The boom has to do with Audiophiles buying these $7000 :"directional" ethernet cables:
https://www.amazon.com/Denon-AKDL1-Dedicated-Discontinued-Manufacturer/dp/B000I1X6PM
The reviews are worth a look for the giggles, too
Global spending on Ethernet cables will soon cross the $1bn threshold, say analysts. A forecast report from Allied Market Research projects that by 2022, businesses will be shelling out more than a billion dollars annually on copper and fiber cables to transmit data and power. The figures include the spend on fiber and copper …
Memory density on flash drives is sufficiently good to actually be able to get good overall throughput on a homing pigeon. The birds can average over 90 mph, and rack up 700 miles in a day source. A 45g terabyte memory stick shouldn't be a problem. The RFCs [1] [2] might need a bit of updating, though.
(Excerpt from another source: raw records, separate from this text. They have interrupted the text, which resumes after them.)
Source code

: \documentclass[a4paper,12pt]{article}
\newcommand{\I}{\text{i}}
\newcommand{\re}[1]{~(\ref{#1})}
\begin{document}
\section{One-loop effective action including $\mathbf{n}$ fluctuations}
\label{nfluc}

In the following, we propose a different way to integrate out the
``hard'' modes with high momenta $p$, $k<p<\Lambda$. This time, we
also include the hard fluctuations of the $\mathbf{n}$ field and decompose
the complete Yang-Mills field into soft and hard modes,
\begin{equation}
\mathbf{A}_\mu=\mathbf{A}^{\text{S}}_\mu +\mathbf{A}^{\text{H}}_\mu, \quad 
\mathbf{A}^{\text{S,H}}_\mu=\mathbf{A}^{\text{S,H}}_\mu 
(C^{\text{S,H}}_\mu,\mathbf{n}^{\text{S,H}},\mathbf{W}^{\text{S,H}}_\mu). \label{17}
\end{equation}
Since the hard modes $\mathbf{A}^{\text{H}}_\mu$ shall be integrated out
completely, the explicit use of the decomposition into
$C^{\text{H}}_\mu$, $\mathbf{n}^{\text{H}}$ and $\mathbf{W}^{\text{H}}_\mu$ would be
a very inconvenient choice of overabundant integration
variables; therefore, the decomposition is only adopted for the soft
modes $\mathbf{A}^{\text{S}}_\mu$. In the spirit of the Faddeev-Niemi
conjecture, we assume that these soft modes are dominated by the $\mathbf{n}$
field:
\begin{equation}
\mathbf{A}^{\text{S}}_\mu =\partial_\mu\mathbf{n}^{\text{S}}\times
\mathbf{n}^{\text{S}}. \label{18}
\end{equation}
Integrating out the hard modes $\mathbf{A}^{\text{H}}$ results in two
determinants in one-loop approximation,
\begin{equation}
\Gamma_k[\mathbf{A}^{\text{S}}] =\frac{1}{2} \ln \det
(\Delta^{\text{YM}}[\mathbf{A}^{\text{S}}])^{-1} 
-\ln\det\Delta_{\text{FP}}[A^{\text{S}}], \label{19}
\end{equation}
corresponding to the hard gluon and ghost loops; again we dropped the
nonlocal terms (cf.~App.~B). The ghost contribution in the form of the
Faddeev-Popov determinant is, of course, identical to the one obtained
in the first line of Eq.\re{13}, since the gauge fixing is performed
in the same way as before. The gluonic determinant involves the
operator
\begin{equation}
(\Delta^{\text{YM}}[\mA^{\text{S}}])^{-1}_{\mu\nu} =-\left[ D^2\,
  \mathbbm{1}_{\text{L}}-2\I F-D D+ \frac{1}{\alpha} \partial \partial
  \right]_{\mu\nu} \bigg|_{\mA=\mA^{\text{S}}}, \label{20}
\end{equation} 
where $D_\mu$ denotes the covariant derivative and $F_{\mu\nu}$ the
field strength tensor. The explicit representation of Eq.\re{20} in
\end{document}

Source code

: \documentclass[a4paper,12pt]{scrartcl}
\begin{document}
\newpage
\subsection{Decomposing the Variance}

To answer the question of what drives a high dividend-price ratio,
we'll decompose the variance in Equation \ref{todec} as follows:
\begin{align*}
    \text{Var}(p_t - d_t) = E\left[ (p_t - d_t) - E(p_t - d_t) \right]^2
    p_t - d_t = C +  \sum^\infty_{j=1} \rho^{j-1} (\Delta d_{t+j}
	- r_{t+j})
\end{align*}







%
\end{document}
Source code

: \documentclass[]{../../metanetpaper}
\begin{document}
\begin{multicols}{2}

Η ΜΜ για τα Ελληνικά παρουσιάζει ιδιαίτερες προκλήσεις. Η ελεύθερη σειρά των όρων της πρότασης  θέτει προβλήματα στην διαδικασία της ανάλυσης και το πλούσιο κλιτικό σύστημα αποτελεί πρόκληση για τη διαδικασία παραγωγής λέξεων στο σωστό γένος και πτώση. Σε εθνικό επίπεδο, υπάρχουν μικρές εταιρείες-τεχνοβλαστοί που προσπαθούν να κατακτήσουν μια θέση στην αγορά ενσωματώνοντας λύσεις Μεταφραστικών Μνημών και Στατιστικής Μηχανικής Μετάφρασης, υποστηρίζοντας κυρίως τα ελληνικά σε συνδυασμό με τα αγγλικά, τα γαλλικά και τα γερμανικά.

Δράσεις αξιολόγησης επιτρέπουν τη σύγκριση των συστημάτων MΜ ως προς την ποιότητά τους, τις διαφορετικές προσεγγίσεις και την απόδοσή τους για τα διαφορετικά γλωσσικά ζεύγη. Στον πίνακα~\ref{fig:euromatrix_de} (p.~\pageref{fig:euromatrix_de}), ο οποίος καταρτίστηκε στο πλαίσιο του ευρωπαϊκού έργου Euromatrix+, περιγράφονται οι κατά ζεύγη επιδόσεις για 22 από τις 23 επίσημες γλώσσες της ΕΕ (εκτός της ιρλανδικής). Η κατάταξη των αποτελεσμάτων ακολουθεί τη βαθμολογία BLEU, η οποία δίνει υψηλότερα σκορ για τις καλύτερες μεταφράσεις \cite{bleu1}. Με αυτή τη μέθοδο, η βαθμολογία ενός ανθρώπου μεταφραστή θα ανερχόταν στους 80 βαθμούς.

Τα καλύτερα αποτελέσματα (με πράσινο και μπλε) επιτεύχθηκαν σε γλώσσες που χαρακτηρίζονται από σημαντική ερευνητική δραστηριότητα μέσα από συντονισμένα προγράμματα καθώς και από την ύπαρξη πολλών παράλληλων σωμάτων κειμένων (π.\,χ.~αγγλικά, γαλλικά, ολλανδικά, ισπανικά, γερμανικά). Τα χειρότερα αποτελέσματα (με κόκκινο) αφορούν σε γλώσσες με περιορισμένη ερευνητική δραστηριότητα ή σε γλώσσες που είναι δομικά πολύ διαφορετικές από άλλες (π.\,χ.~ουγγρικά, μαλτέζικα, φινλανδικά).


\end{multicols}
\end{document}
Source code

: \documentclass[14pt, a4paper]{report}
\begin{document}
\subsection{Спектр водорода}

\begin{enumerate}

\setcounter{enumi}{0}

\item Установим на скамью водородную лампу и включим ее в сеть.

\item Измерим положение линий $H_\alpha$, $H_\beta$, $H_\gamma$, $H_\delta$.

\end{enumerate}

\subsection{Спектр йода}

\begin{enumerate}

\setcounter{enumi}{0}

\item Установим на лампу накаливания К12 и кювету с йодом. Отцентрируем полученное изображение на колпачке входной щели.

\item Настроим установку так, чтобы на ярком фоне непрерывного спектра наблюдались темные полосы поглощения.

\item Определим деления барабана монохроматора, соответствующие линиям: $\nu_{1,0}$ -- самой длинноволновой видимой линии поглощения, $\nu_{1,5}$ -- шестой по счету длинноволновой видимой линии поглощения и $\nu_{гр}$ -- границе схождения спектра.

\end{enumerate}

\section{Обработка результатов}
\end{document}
Latency is a bit of a bugger, and "packet" loss can be catastrophic.
@JetSetJim
QED - a story from 2009 - let's hope things have improved since then
"SA pigeon outpaces broadband"
http://www.theregister.co.uk/2009/09/10/pigeon_v_broadband/
http://news.bbc.co.uk/1/hi/world/africa/8248056.stm
A Durban IT company pitted an 11-month-old bird armed with a 4GB memory stick against the ADSL service from the country's biggest web firm, Telkom.
Winston the pigeon took two hours to carry the data 60 miles - in the same time the ADSL had sent 4% of the data.
Telkom said it was not responsible for the firm's slow internet speeds.
The idea for the race came when a member of staff at Unlimited IT complained about the speed of data transmission on ADSL.
He said it would be faster by carrier pigeon.
If that were true, telephone cables (ALSO usually copper) would still be the same quality they were in the past, but a funny thing called corrosion tends to factor in. So in the long run, copper CAN get more fickle. Not to mention copper is relatively valuable so is prone to getting stripped out of the ground.
Europe was also tabbed as a strong market, particularly in the industrial sector where growing connectivity of appliances means larger networks and the need for cables
The industrial sector needs fibre, rather than copper. I ordered fibre 35 years ago, those sites are still running fibre, in really hostile conditions. The price of fibre to copper converters with PoE injection is dropping all the time.
Even a small switch needs 10/40 GB uplinks, and "campus" deployments should not link buildings using copper, if only to keep the insurance company happy.
I expect lots of disasters in China (not gangnam ( OK Seoul), but, Lightning Style).